24 hours before Shake Shack first opened its doors to Londoners, Five Guys established their beachhead. Rather appropriately, on July 4, 2013 Five Guys opened it’s first restaurant on Long Acre street in the Covent Garden. Five Guys is just a four minute walk away from Shake Shack and English contender, Meat Market. And you best believe these rivals will have beef.
Both establishments have tried to downplay the coincidental back-to-back opening days. Randy Garutti, chief executive of Shake Shack, said Five Guys “do something very different to what we do”. “We don’t talk about competition because we think there is enough to go around,” he said. Translated into layman’s terms he means: WE SHALL BATTLE HEAD-ON IN THE FIERY PITS OF BURGER HELL AND ONLY THE STRONGEST AND JUCIEST SHALL SURVIVE! …Or something like that.
Unlike Shake Shack, Five Guys came in with aggressive growth plans and already have nine locations in the UK. In addition to Covent Garden, they opened in Angel/Islington and several outer-London branches. They then moved on to Guildford, Reading, Birmingham and Manchester; full scale invasion of the British burger market. But I remember back in the day when there was just one Five Guys, run by a family of four brothers and their parents.

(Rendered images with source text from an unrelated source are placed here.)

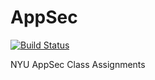 # AppSec 
[![Build Status](https://travis-ci.org/chaudhary27/AppSec.svg?branch=master)](https://travis-ci.org/chaudhary27/AppSec)

NYU AppSec Class Assignments
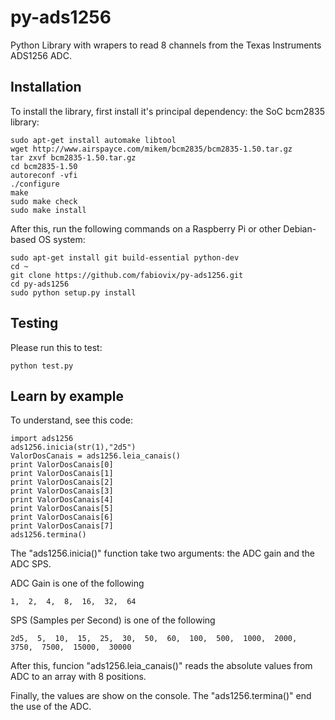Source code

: # py-ads1256
Python Library with wrapers to read 8 channels from the Texas Instruments ADS1256 ADC.

## Installation

To install the library, first install it's principal dependency: the SoC bcm2835 library:

    sudo apt-get install automake libtool
    wget http://www.airspayce.com/mikem/bcm2835/bcm2835-1.50.tar.gz
    tar zxvf bcm2835-1.50.tar.gz
    cd bcm2835-1.50
    autoreconf -vfi
    ./configure
    make
    sudo make check
    sudo make install



After this, run the following commands on a Raspberry Pi or other Debian-based OS system:

    sudo apt-get install git build-essential python-dev
    cd ~
    git clone https://github.com/fabiovix/py-ads1256.git
    cd py-ads1256
    sudo python setup.py install


## Testing

Please run this to test:

    python test.py


## Learn by example

To understand, see this code:

    import ads1256
    ads1256.inicia(str(1),"2d5") 
    ValorDosCanais = ads1256.leia_canais()
    print ValorDosCanais[0]
    print ValorDosCanais[1]
    print ValorDosCanais[2]
    print ValorDosCanais[3]
    print ValorDosCanais[4]
    print ValorDosCanais[5]
    print ValorDosCanais[6]
    print ValorDosCanais[7]
    ads1256.termina()


The "ads1256.inicia()" function take two arguments: the ADC gain and the ADC SPS.


ADC Gain is one of the following

    1,  2,  4,  8,  16,  32,  64



SPS (Samples per Second) is one of the following

    2d5,  5,  10,  15,  25,  30,  50,  60,  100,  500,  1000,  2000,  3750,  7500,  15000,  30000



After this, funcion "ads1256.leia_canais()" reads the absolute values from ADC to an array with 8 positions.


Finally, the values are show on the console.  The "ads1256.termina()"  end the use of the ADC.


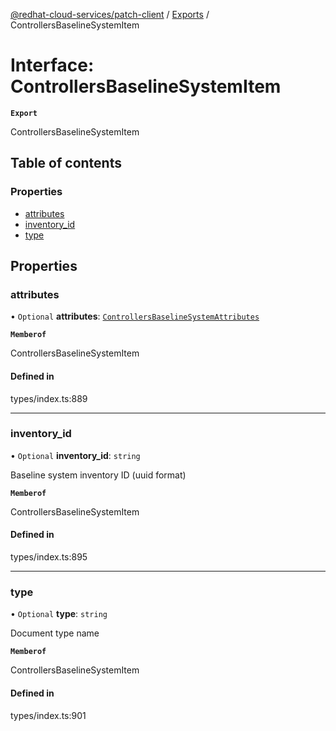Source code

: [@redhat-cloud-services/patch-client](../README.md) / [Exports](../modules.md) / ControllersBaselineSystemItem

# Interface: ControllersBaselineSystemItem

**`Export`**

ControllersBaselineSystemItem

## Table of contents

### Properties

- [attributes](ControllersBaselineSystemItem.md#attributes)
- [inventory\_id](ControllersBaselineSystemItem.md#inventory_id)
- [type](ControllersBaselineSystemItem.md#type)

## Properties

### attributes

• `Optional` **attributes**: [`ControllersBaselineSystemAttributes`](ControllersBaselineSystemAttributes.md)

**`Memberof`**

ControllersBaselineSystemItem

#### Defined in

types/index.ts:889

___

### inventory\_id

• `Optional` **inventory\_id**: `string`

Baseline system inventory ID (uuid format)

**`Memberof`**

ControllersBaselineSystemItem

#### Defined in

types/index.ts:895

___

### type

• `Optional` **type**: `string`

Document type name

**`Memberof`**

ControllersBaselineSystemItem

#### Defined in

types/index.ts:901
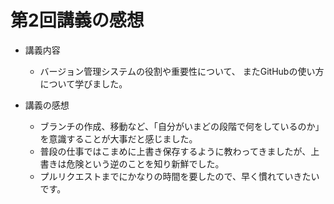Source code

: # 第2回講義の感想
* 講義内容
  - バージョン管理システムの役割や重要性について、  またGitHubの使い方について学びました。

* 講義の感想
  - ブランチの作成、移動など、「自分がいまどの段階で何をしているのか」を意識することが大事だと感じました。
  - 普段の仕事ではこまめに上書き保存するように教わってきましたが、上書きは危険という逆のことを知り新鮮でした。
  - プルリクエストまでにかなりの時間を要したので、早く慣れていきたいです。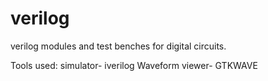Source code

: # verilog
verilog modules and test benches for digital circuits.

Tools used: simulator- iverilog
	    Waveform viewer- GTKWAVE
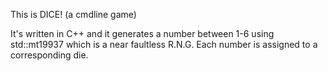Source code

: This is DICE! (a cmdline game)

It's written in C++ and it generates a 
number between 1-6 using std::mt19937
which is a near faultless R.N.G. Each
number is assigned to a corresponding
die.
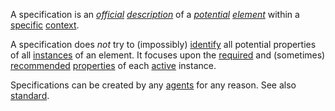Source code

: A specification is an *[official](https://github.com/gcassel/Modular-Organization-Terminology/blob/master/terms/official.md) [description](https://github.com/gcassel/Modular-Organization-Terminology/blob/master/terms/description.md)* of a *[potential](https://github.com/gcassel/Modular-Organization-Terminology/blob/master/terms/potential.md) [element](https://github.com/gcassel/Modular-Organization-Terminology/blob/master/terms/element.md)* within a [specific](https://github.com/gcassel/Modular-Organization-Terminology/blob/master/terms/specific.md) [context](https://github.com/gcassel/Modular-Organization-Terminology/blob/master/terms/context.md).   

A specification does *not* try to (impossibly) [identify](https://github.com/gcassel/Modular-Organization-Terminology/blob/master/terms/identify.md) all potential properties of all [instances](https://github.com/gcassel/Modular-Organization-Terminology/blob/master/terms/instance.md) of an element.  It focuses upon the [required](https://github.com/gcassel/Modular-Organization-Terminology/blob/master/terms/requirement.md) and (sometimes) [recommended](https://github.com/gcassel/Modular-Organization-Terminology/blob/master/terms/recommendation.md) [properties](https://github.com/gcassel/Modular-Organization-Terminology/blob/master/terms/property.md) of each [active](https://github.com/gcassel/Modular-Organization-Terminology/blob/master/terms/active.md) instance.

Specifications can be created by any [agents](https://github.com/gcassel/Modular-Organization-Terminology/blob/master/terms/agent.md) for any reason.  See also [standard](https://github.com/gcassel/Modular-Organization-Terminology/blob/master/terms/standard.md).
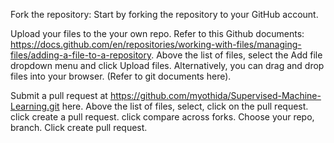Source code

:Fork the repository: Start by forking the repository to your GitHub account.

Upload your files to the your own repo. Refer to this Github documents: https://docs.github.com/en/repositories/working-with-files/managing-files/adding-a-file-to-a-repository. 
  Above the list of files, select the Add file dropdown menu and click Upload files. Alternatively, you can drag and drop files into your browser. (Refer to git documents here). 
  
Submit a pull request at https://github.com/myothida/Supervised-Machine-Learning.git here. 
  Above the list of files, select, click on the pull request. 
  click create a pull request. 
  click compare across forks. 
  Choose your repo, branch. 
  Click create pull request. 
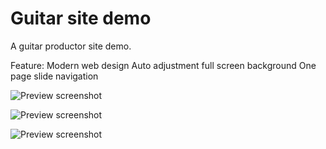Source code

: Guitar site demo
=====

A guitar productor site demo.

Feature:
Modern web design
Auto adjustment full screen background
One page slide navigation


![Preview screenshot](https://raw.github.com/zhangxin840/guitarSiteDemo/blob/screenshot1.png)

![Preview screenshot](https://raw.github.com/zhangxin840/guitarSiteDemo/blob/screenshot2.png)

![Preview screenshot](https://raw.github.com/zhangxin840/guitarSiteDemo/blob/screenshot3.png)






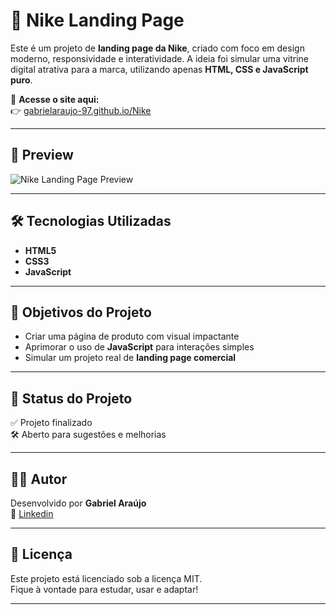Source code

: # 👟 Nike Landing Page

Este é um projeto de **landing page da Nike**, criado com foco em design moderno, responsividade e interatividade. A ideia foi simular uma vitrine digital atrativa para a marca, utilizando apenas **HTML, CSS e JavaScript puro**.

🔗 **Acesse o site aqui:**  
👉 [gabrielaraujo-97.github.io/Nike](https://gabrielaraujo-97.github.io/Nike)

---

## 📸 Preview

![Nike Landing Page Preview](https://media.discordapp.net/attachments/1329249192786526371/1361174039221239960/1.png?ex=6803ba5c&is=680268dc&hm=432bb5371d032a0638d4909982a6a2c33f4dc1546d7c370ef8a96f55220e00e8&=&format=webp&quality=lossless&width=1535&height=863)  


---

## 🛠 Tecnologias Utilizadas

- **HTML5**
- **CSS3**
- **JavaScript**

---

## 🎯 Objetivos do Projeto

- Criar uma página de produto com visual impactante  
- Aprimorar o uso de **JavaScript** para interações simples  
- Simular um projeto real de **landing page comercial**

---

## 🚧 Status do Projeto

✅ Projeto finalizado  
🛠 Aberto para sugestões e melhorias

---

## 🙋‍♂️ Autor

Desenvolvido por **Gabriel Araújo**  
🔗 [Linkedin](https://www.linkedin.com/in/gabrielbaraujo/)

---

## 📌 Licença

Este projeto está licenciado sob a licença MIT.  
Fique à vontade para estudar, usar e adaptar!

---

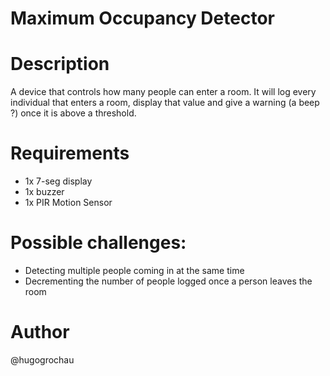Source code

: # Maximum Occupancy Detector

# Description
A device that controls how many people can enter a room. It will log every individual that enters a room, display that value and give a warning (a beep ?) once it is above a threshold.

# Requirements
* 1x 7-seg display
* 1x buzzer
* 1x PIR Motion Sensor

# Possible challenges:
* Detecting multiple people coming in at the same time
* Decrementing the number of people logged once a person leaves the room

# Author
@hugogrochau


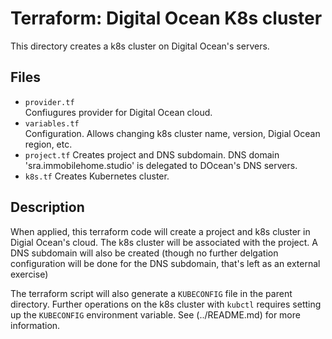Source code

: # Terraform: Digital Ocean K8s cluster 

This directory creates a k8s cluster on Digital Ocean's servers.

## Files 

* `provider.tf`     
  Confiugures provider for Digital Ocean cloud.
* `variables.tf`    
  Configuration.  Allows changing k8s cluster name, version, Digial Ocean 
  region, etc.
* `project.tf`
  Creates project and DNS subdomain.  DNS domain 'sra.immobilehome.studio' 
  is delegated to DOcean's DNS servers.
* `k8s.tf`
  Creates Kubernetes cluster.

## Description

When applied, this terraform code will create a project and k8s cluster in 
Digial Ocean's cloud.   The k8s cluster will be associated with the project.
A DNS subdomain will also be created (though no further delgation 
configuration will be done for the DNS subdomain, that's left as an external
exercise)

The terraform script will also generate a `KUBECONFIG` file in the parent
directory.  Further operations on the k8s cluster with `kubctl` requires 
setting up the `KUBECONFIG` environment variable.  See (../README.md) for
more information.
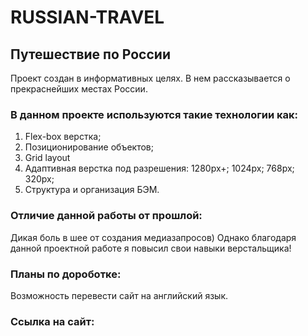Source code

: # RUSSIAN-TRAVEL 
## Путешествие по России 

Проект создан в информативных целях. В нем рассказывается о прекраснейших местах России.

### В данном проекте используются такие технологии как: 
1. Flex-box верстка; 
2. Позиционирование объектов; 
3. Grid layout 
4. Адаптивная верстка под разрешения: 1280px+; 1024px; 768px; 320px; 
5. Структура и организация БЭМ.   

### Отличие данной работы от прошлой: 
Дикая боль в шее от создания медиазапросов) Однако благодаря данной проектной работе я повысил свои навыки верстальщика! 

### Планы по дороботке: 
Возможность перевести сайт на английский язык. 

### Ссылка на сайт:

I grew up outside Washington DC near Arlington Virginia where the first Five Guys was established back in 1986. The Murrell Brothers and their parents steered the business to include five locations in the Northern Virginia DC metro area. They were named the #1 burger in the DC metro area and in 2003 decided to franchise – racking up 300 new units in just 18 months. Today there are over 1,000 locations and another 1500 units “in the works” and their burgers have reached UK shores.
Five Guys Covent Garden (the one I’ve been to) tastes spot-on; the same as in the US. The beef is juicy and delicious, the toppings are plentiful and crunchy. The standard burger is a double-patty just as it is in the US; wussies can go for the ‘Little Burger’ if you left your man-card at home (but don’t do that). You can load your burger with up to 16 different toppings and sauces included in the price of the burger; getting all 16 is referred to as “All The Way.” They include all the standards like ketchup, mustard, mayo, relish, lettuce, tomato, raw or caramelized onions, grilled mushrooms, pickles, jalapenos, green peppers and more. All perfectly smooshed into a sesame seed bun.
The standard cheeseburger will set you back a cool £8.00 in Central London. It’s not the cheapest, but it’s one of the juciest and most satisfying burger when you load it up exactly as you’d like. No other joint lets you customize the toppings with such ease as Five Guys. Their fries are done in a boardwalk style, which I think English tastebuds are still adapting to from the feedback I’ve heard. Friend in peanut oil, these skin-on fries aren’t as crispy as the crinkle-cut brethren at Shake Shack, but they recall old-style eastern seaboard summers from South Carolina to New York. They come salted or animal-style which is a cajun-esque seasoning mix.
Five Guys brought over their touch-screen soft drink dispensers when they came and it’s funny to wait in line while first-time users struggle to comprehend the touchscreen technology and unlimited ice cubes – a luxury anywhere outside the US. You select your base drink, say Coke, then can put in flavor mixes such as vanilla, lemon, lime, cherry, etc. Multiplied across over a dozen base drinks, the flavor combinations quickly add up to over 100 possibilities.
Five Guys remains my favorite quick burger in the US. In London it’s still a great pick for a quick, juicy burger that will fill you up right. If you haven’t tried it yet, then go ASAFP. If there’s not one nearby you, fear not, there probably will be soon.
Oh, and don’t fully unwrap the foil from your burger like a complete newbie! Nothing will make you look more amateur than that move. Keep it half wrapped to catch all the goodness that oozes out of the buns – it’ll trap it conveniently for an excellent final bite before crunching up that aluminum foil. You’re welcome.
Five Guys – 42/50
Beef (9): Incredibly juicy due to slightly above average fat conetnt.
Bun (9): Seeded, but super soft, American style.
Toppings (10): Up to 16 toppings you can add at will.
Value (6): It’s pricey for a faster-food burger, but still amazing.
Ambiance (8): 50s diner decor and bright lights, impeccably cleaned throughout the day.